19. Verweerder heeft dus in redelijkheid mogen besluiten om eiser geen vrijstelling van het mvv-vereiste te verlenen op grond van de hardheidsclausule. De beroepsgrond slaagt niet.
1. Zie p. 77-78 van het ambtsbericht van januari 2023.
2 Zie p. 90 van het ambtsbericht van januari 2023.
3 Zie p. 94 van het ambtsbericht van januari 2023.
4 Zie p. 89 van het ambtsbericht van januari 2023.
Vrijstelling van het mvv-vereiste op grond van artikel van het 8 EVRM
20. Eiser voert verder aan dat verweerder erkent dat hij privéleven heeft opgebouwd in Nederland, deels tijdens legaal verblijf.

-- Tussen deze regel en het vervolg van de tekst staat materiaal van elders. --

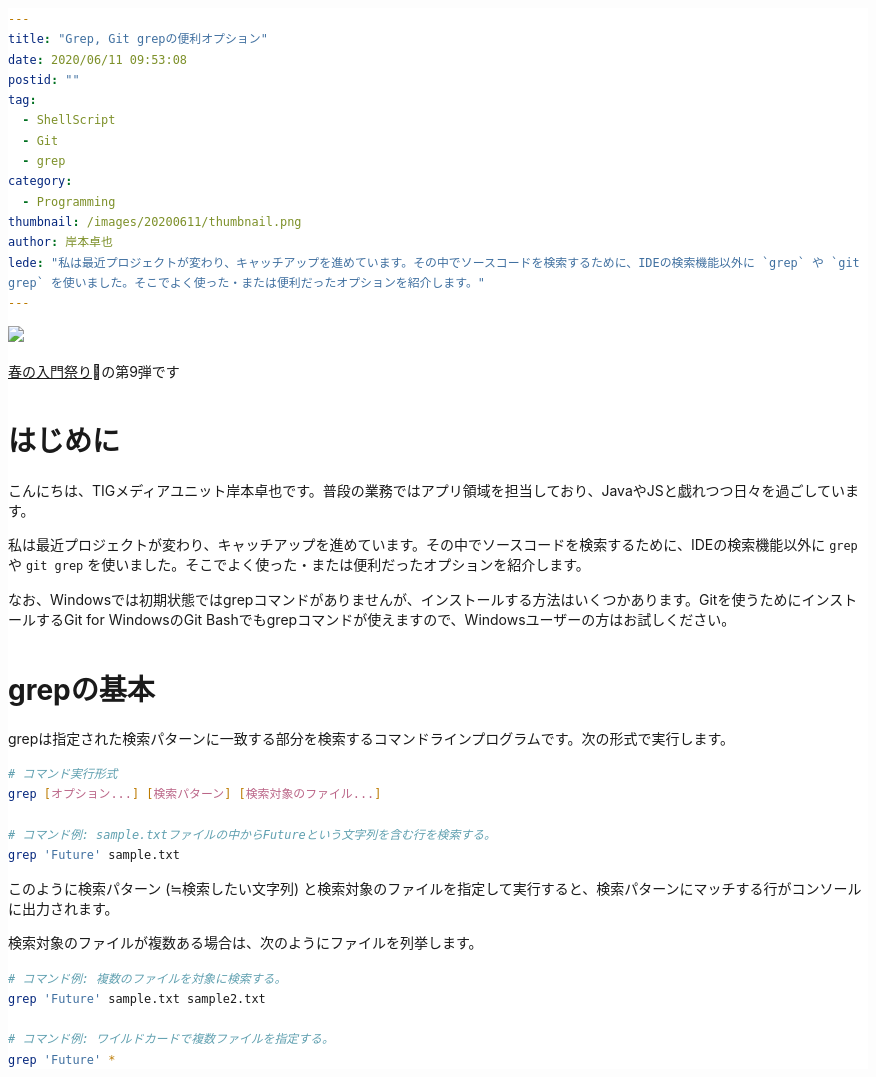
 ```yaml
---
title: "Grep, Git grepの便利オプション"
date: 2020/06/11 09:53:08
postid: ""
tag:
  - ShellScript
  - Git
  - grep
category:
  - Programming
thumbnail: /images/20200611/thumbnail.png
author: 岸本卓也
lede: "私は最近プロジェクトが変わり、キャッチアップを進めています。その中でソースコードを検索するために、IDEの検索機能以外に `grep` や `git grep` を使いました。そこでよく使った・または便利だったオプションを紹介します。"
---
```


<img src="/images/20200611/top.png" loading="lazy">

[春の入門祭り](/articles/20200529/)🌸の第9弾です

# はじめに

こんにちは、TIGメディアユニット岸本卓也です。普段の業務ではアプリ領域を担当しており、JavaやJSと戯れつつ日々を過ごしています。

私は最近プロジェクトが変わり、キャッチアップを進めています。その中でソースコードを検索するために、IDEの検索機能以外に `grep` や `git grep` を使いました。そこでよく使った・または便利だったオプションを紹介します。

なお、Windowsでは初期状態ではgrepコマンドがありませんが、インストールする方法はいくつかあります。Gitを使うためにインストールするGit for WindowsのGit Bashでもgrepコマンドが使えますので、Windowsユーザーの方はお試しください。

# grepの基本

grepは指定された検索パターンに一致する部分を検索するコマンドラインプログラムです。次の形式で実行します。

```bash
# コマンド実行形式
grep [オプション...] [検索パターン] [検索対象のファイル...]

# コマンド例: sample.txtファイルの中からFutureという文字列を含む行を検索する。
grep 'Future' sample.txt
```

このように検索パターン (≒検索したい文字列) と検索対象のファイルを指定して実行すると、検索パターンにマッチする行がコンソールに出力されます。

検索対象のファイルが複数ある場合は、次のようにファイルを列挙します。

```bash
# コマンド例: 複数のファイルを対象に検索する。
grep 'Future' sample.txt sample2.txt

# コマンド例: ワイルドカードで複数ファイルを指定する。
grep 'Future' *
```


 [^1]: [GNU grep manual: 3.6 Basic vs Extended Regular Expressions](https://www.gnu.org/software/grep/manual/grep.html#Basic-vs-Extended)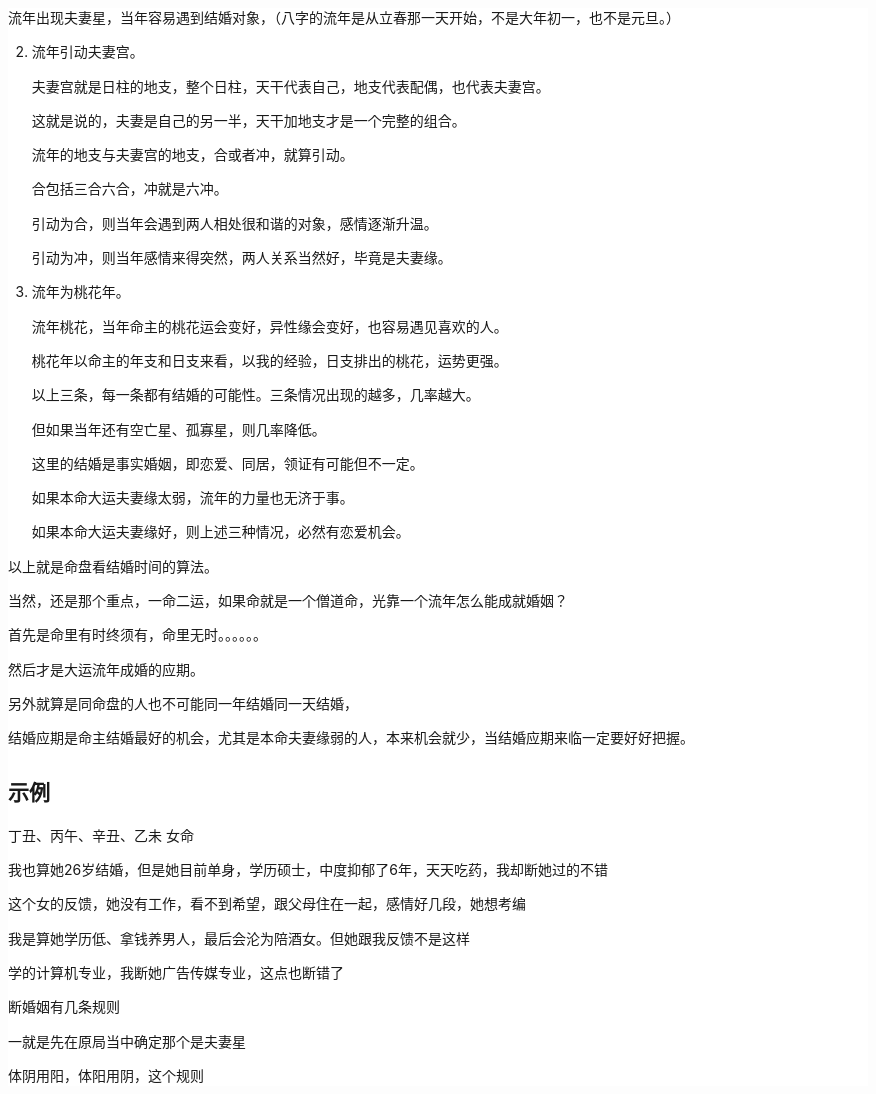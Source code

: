    流年出现夫妻星，当年容易遇到结婚对象，（八字的流年是从立春那一天开始，不是大年初一，也不是元旦。）

2. 流年引动夫妻宫。
   
   夫妻宫就是日柱的地支，整个日柱，天干代表自己，地支代表配偶，也代表夫妻宫。
   
   这就是说的，夫妻是自己的另一半，天干加地支才是一个完整的组合。
   
   流年的地支与夫妻宫的地支，合或者冲，就算引动。
   
   合包括三合六合，冲就是六冲。
   
   引动为合，则当年会遇到两人相处很和谐的对象，感情逐渐升温。
   
   引动为冲，则当年感情来得突然，两人关系当然好，毕竟是夫妻缘。
   
3. 流年为桃花年。
   
   流年桃花，当年命主的桃花运会变好，异性缘会变好，也容易遇见喜欢的人。
   
   桃花年以命主的年支和日支来看，以我的经验，日支排出的桃花，运势更强。
   
   以上三条，每一条都有结婚的可能性。三条情况出现的越多，几率越大。
   
   但如果当年还有空亡星、孤寡星，则几率降低。
   
   这里的结婚是事实婚姻，即恋爱、同居，领证有可能但不一定。
   
   如果本命大运夫妻缘太弱，流年的力量也无济于事。
   
   如果本命大运夫妻缘好，则上述三种情况，必然有恋爱机会。

以上就是命盘看结婚时间的算法。

当然，还是那个重点，一命二运，如果命就是一个僧道命，光靠一个流年怎么能成就婚姻？

首先是命里有时终须有，命里无时。。。。。。

然后才是大运流年成婚的应期。

另外就算是同命盘的人也不可能同一年结婚同一天结婚，

结婚应期是命主结婚最好的机会，尤其是本命夫妻缘弱的人，本来机会就少，当结婚应期来临一定要好好把握。

## 示例

丁丑、丙午、辛丑、乙未  女命



我也算她26岁结婚，但是她目前单身，学历硕士，中度抑郁了6年，天天吃药，我却断她过的不错

这个女的反馈，她没有工作，看不到希望，跟父母住在一起，感情好几段，她想考编

我是算她学历低、拿钱养男人，最后会沦为陪酒女。但她跟我反馈不是这样

学的计算机专业，我断她广告传媒专业，这点也断错了



断婚姻有几条规则

一就是先在原局当中确定那个是夫妻星

体阴用阳，体阳用阴，这个规则
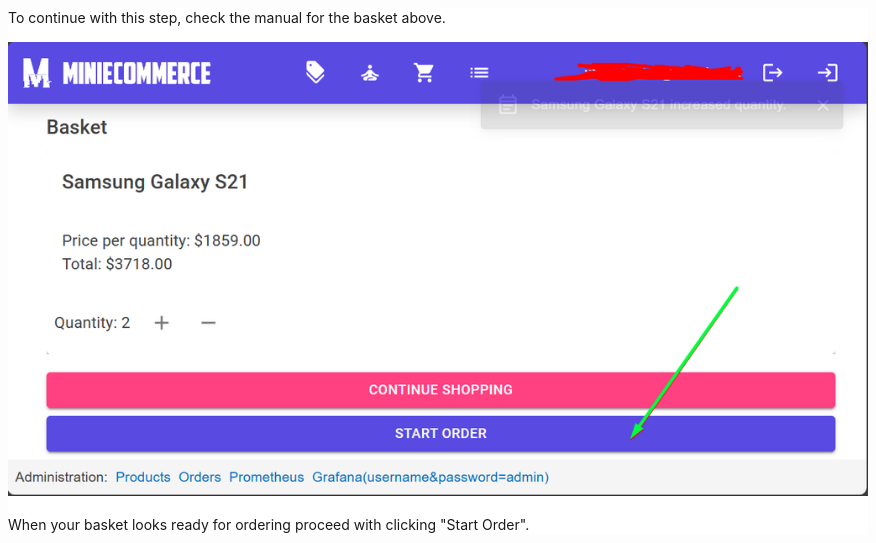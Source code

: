 
To continue with this step, check the manual for the basket above.

![image](/images/ordering_1.png)

When your basket looks ready for ordering proceed with clicking "Start Order".
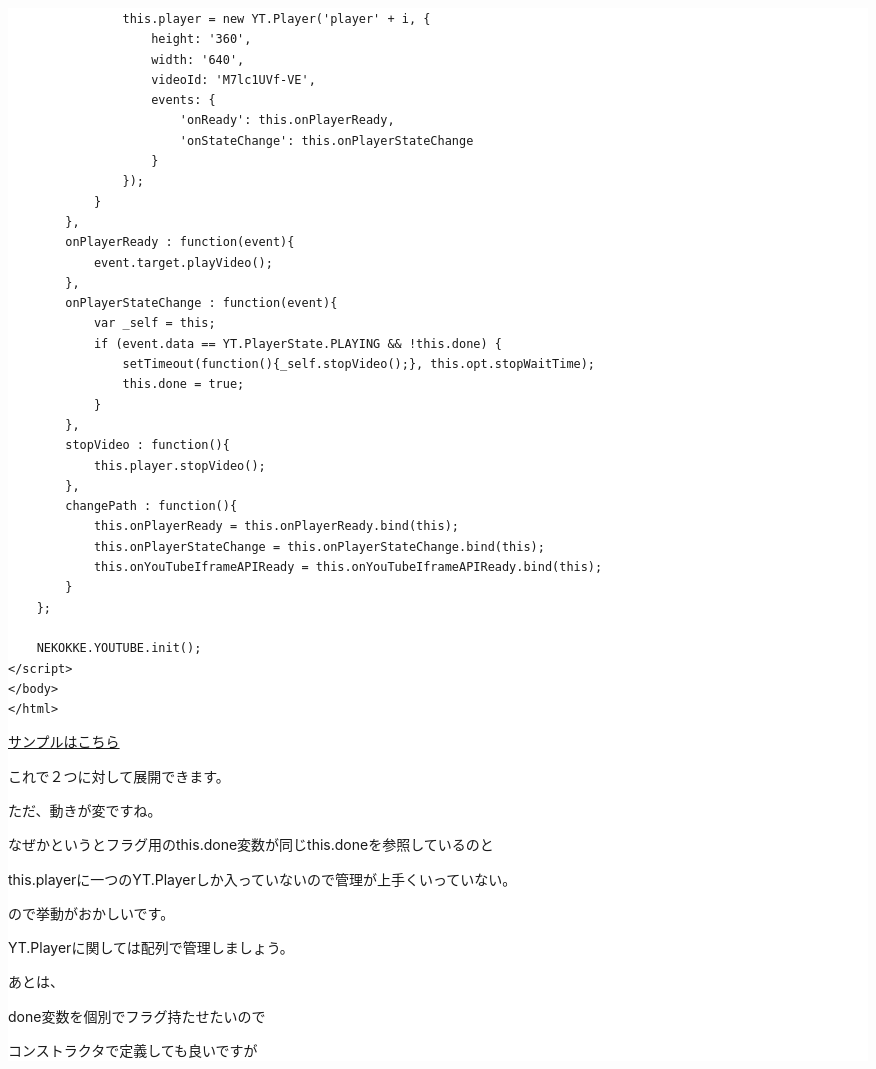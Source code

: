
 ```
				this.player = new YT.Player('player' + i, {
					height: '360',
					width: '640',
					videoId: 'M7lc1UVf-VE',
					events: {
						'onReady': this.onPlayerReady,
						'onStateChange': this.onPlayerStateChange
					}
				});
			}
		},
		onPlayerReady : function(event){
			event.target.playVideo();
		},
		onPlayerStateChange : function(event){
			var _self = this;
			if (event.data == YT.PlayerState.PLAYING && !this.done) {
				setTimeout(function(){_self.stopVideo();}, this.opt.stopWaitTime);
				this.done = true;
			}
		},
		stopVideo : function(){
			this.player.stopVideo();
		},
		changePath : function(){
			this.onPlayerReady = this.onPlayerReady.bind(this);
			this.onPlayerStateChange = this.onPlayerStateChange.bind(this);
			this.onYouTubeIframeAPIReady = this.onYouTubeIframeAPIReady.bind(this);
		}
	};

	NEKOKKE.YOUTUBE.init();
</script>
</body>
</html>
```
[サンプルはこちら](http://nekokke.tech/sample/youtube/02/after1.html "　")

これで２つに対して展開できます。

ただ、動きが変ですね。

なぜかというとフラグ用のthis.done変数が同じthis.doneを参照しているのと

this.playerに一つのYT.Playerしか入っていないので管理が上手くいっていない。

ので挙動がおかしいです。

YT.Playerに関しては配列で管理しましょう。

あとは、

done変数を個別でフラグ持たせたいので

コンストラクタで定義しても良いですが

Eiser meent dat gelet op alle individuele omstandigheden en met name gezien het feit dat hij ernstig is getraumatiseerd als slachtoffer van mensenhandel, de belangenafweging in zijn voordeel dient uit te vallen.
21. De rechtbank oordeelt dat verweerder zich op het standpunt heeft mogen stellen dat eiser niet vrijgesteld hoeft te worden van het mvv-vereiste op grond van artikel 8 van het EVRM. Verweerder heeft in het bestreden besluit alle relevante feiten en omstandigheden meegewogen in de belangenafweging en zich voldoende gemotiveerd op het standpunt gesteld dat de belangenafweging in het nadeel van eiser uitvalt.
22. Het uitgangspunt is dat een verblijfsvergunning voor het uitoefenen van privéleven slechts in uitzonderlijke omstandigheden wordt verleend. Verweerder heeft niet ten onrechte in eisers nadeel meegewogen dat eiser maar een zeer korte periode rechtmatig verblijf in Nederland heeft gehad (van 17 april 2019 tot 20 mei 2019) terwijl hij bovendien wist dat sprake was van een tijdelijk verblijfsrecht, namelijk voor de duur van het strafrechtelijk onderzoek naar aanleiding van zijn aangifte wegens mensenhandel. Verweerder heeft dan ook niet ten onrechte in het nadeel van eiser meegewogen dat hij na de intrekking van zijn verblijfsvergunning privéleven heeft uitgeoefend in Nederland terwijl hij niet wist of hij in Nederland mocht blijven. Verder heeft verweerder niet ten onrechte bij de belangenafweging betrokken dat eisers banden met Nederland niet sterker zijn dan zijn banden met Nigeria. Eiser is in Nigeria geboren en getogen en heeft dat land, naar eigen zeggen, op tweeëntwintigjarige leeftijd verlaten. Eiser heeft in Nigeria de middelbare school afgerond en in een hotel gewerkt. Hij beheerst de taal (Pidgin Engels) en is bekend met de Nigeriaanse cultuur en gebruiken. Bovendien wonen eisers moeder en zussen nog in Nigeria en heeft eiser nog contact met hen zodat hij niet verstoken is van een sociaal netwerk bij terugkeer. Verder heeft verweerder niet ten onrechte meegewogen dat het feit dat eiser in Nederland werkervaring in de muziek heeft opgedaan en een kappersopleiding heeft gevolgd in zijn voordeel zal werken bij het vinden van werk in Nigeria. In eisers stelling dat hij nog therapie heeft in Nederland heeft verweerder geen aanleiding hoeven zien om de belangenafweging in eisers voordeel te laten uitvallen. Bovendien heeft eiser, zoals hiervoor al is overwogen, ter zitting bij de rechtbank verklaard dat de traumabehandeling bij Altrecht inmiddels is afgerond.
23. Naar het oordeel van de rechtbank heeft verweerder aldus aan de hand van relevante omstandigheden deugdelijk gemotiveerd dat de belangenafweging in het nadeel van eiser uitvalt. De beroepsgrond slaagt niet.